Saved data entries
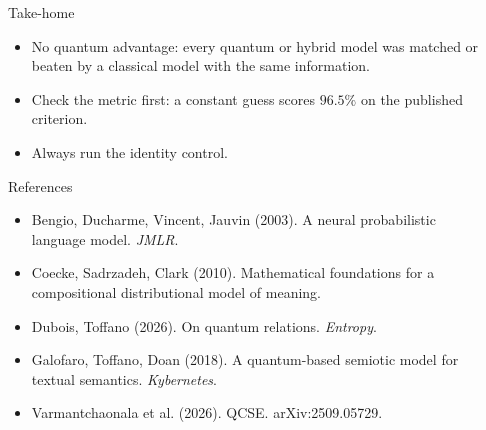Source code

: \documentclass[final]{beamer}
\newlength{\sepwidth}
\newlength{\colwidth}
\newcommand{\separatorcolumn}{\begin{column}{\sepwidth}\end{column}}
\begin{document}
\begin{frame}[t]
\begin{columns}[t]
\begin{column}{\colwidth}
\begin{alertblock}{Take-home}
\begin{itemize}
\item No quantum advantage: every quantum or hybrid model was matched or beaten by a classical model with the same information.
\item Check the metric first: a constant guess scores $96.5\%$ on the published criterion.
\item Always run the identity control.
\end{itemize}
\end{alertblock}

\begin{block}{References}
\small
\begin{itemize}
\item Bengio, Ducharme, Vincent, Jauvin (2003). A neural probabilistic language model. \emph{JMLR}.
\item Coecke, Sadrzadeh, Clark (2010). Mathematical foundations for a compositional distributional model of meaning.
\item Dubois, Toffano (2026). On quantum relations. \emph{Entropy}.
\item Galofaro, Toffano, Doan (2018). A quantum-based semiotic model for textual semantics. \emph{Kybernetes}.
\item Varmantchaonala et al. (2026). QCSE. arXiv:2509.05729.
\end{itemize}
\end{block}
\end{column}

\separatorcolumn
\end{columns}
\end{frame}
\end{document}
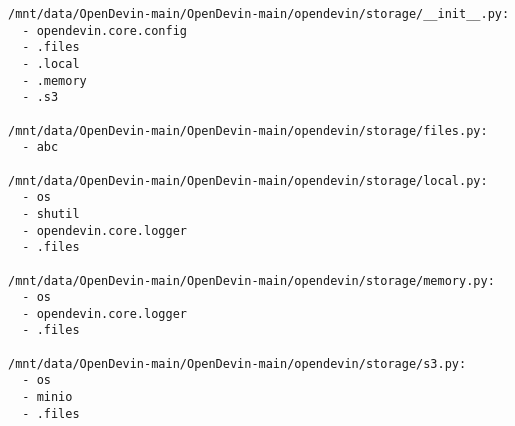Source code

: \documentclass{article}
\begin{document}
\begin{verbatim}
/mnt/data/OpenDevin-main/OpenDevin-main/opendevin/storage/__init__.py:
  - opendevin.core.config
  - .files
  - .local
  - .memory
  - .s3

/mnt/data/OpenDevin-main/OpenDevin-main/opendevin/storage/files.py:
  - abc

/mnt/data/OpenDevin-main/OpenDevin-main/opendevin/storage/local.py:
  - os
  - shutil
  - opendevin.core.logger
  - .files

/mnt/data/OpenDevin-main/OpenDevin-main/opendevin/storage/memory.py:
  - os
  - opendevin.core.logger
  - .files

/mnt/data/OpenDevin-main/OpenDevin-main/opendevin/storage/s3.py:
  - os
  - minio
  - .files


\end{verbatim}
\end{document}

* INSTRUCTIONS TO FOLLOW
Without the pictures, give the entries above back exactly.

* EXERCISE RESPONSE
Source code

: \documentclass[final]{beamer}
\newlength{\sepwidth}
\newlength{\colwidth}
\newcommand{\separatorcolumn}{\begin{column}{\sepwidth}\end{column}}
\begin{document}
\begin{frame}[t]
\begin{columns}[t]
\begin{column}{\colwidth}
\begin{alertblock}{Take-home}
\begin{itemize}
\item No quantum advantage: every quantum or hybrid model was matched or beaten by a classical model with the same information.
\item Check the metric first: a constant guess scores $96.5\%$ on the published criterion.
\item Always run the identity control.
\end{itemize}
\end{alertblock}

\begin{block}{References}
\small
\begin{itemize}
\item Bengio, Ducharme, Vincent, Jauvin (2003). A neural probabilistic language model. \emph{JMLR}.
\item Coecke, Sadrzadeh, Clark (2010). Mathematical foundations for a compositional distributional model of meaning.
\item Dubois, Toffano (2026). On quantum relations. \emph{Entropy}.
\item Galofaro, Toffano, Doan (2018). A quantum-based semiotic model for textual semantics. \emph{Kybernetes}.
\item Varmantchaonala et al. (2026). QCSE. arXiv:2509.05729.
\end{itemize}
\end{block}
\end{column}

\separatorcolumn
\end{columns}
\end{frame}
\end{document}
Source code

: \documentclass{article}
\begin{document}
\begin{verbatim}
/mnt/data/OpenDevin-main/OpenDevin-main/opendevin/storage/__init__.py:
  - opendevin.core.config
  - .files
  - .local
  - .memory
  - .s3

/mnt/data/OpenDevin-main/OpenDevin-main/opendevin/storage/files.py:
  - abc

/mnt/data/OpenDevin-main/OpenDevin-main/opendevin/storage/local.py:
  - os
  - shutil
  - opendevin.core.logger
  - .files

/mnt/data/OpenDevin-main/OpenDevin-main/opendevin/storage/memory.py:
  - os
  - opendevin.core.logger
  - .files

/mnt/data/OpenDevin-main/OpenDevin-main/opendevin/storage/s3.py:
  - os
  - minio
  - .files


\end{verbatim}
\end{document}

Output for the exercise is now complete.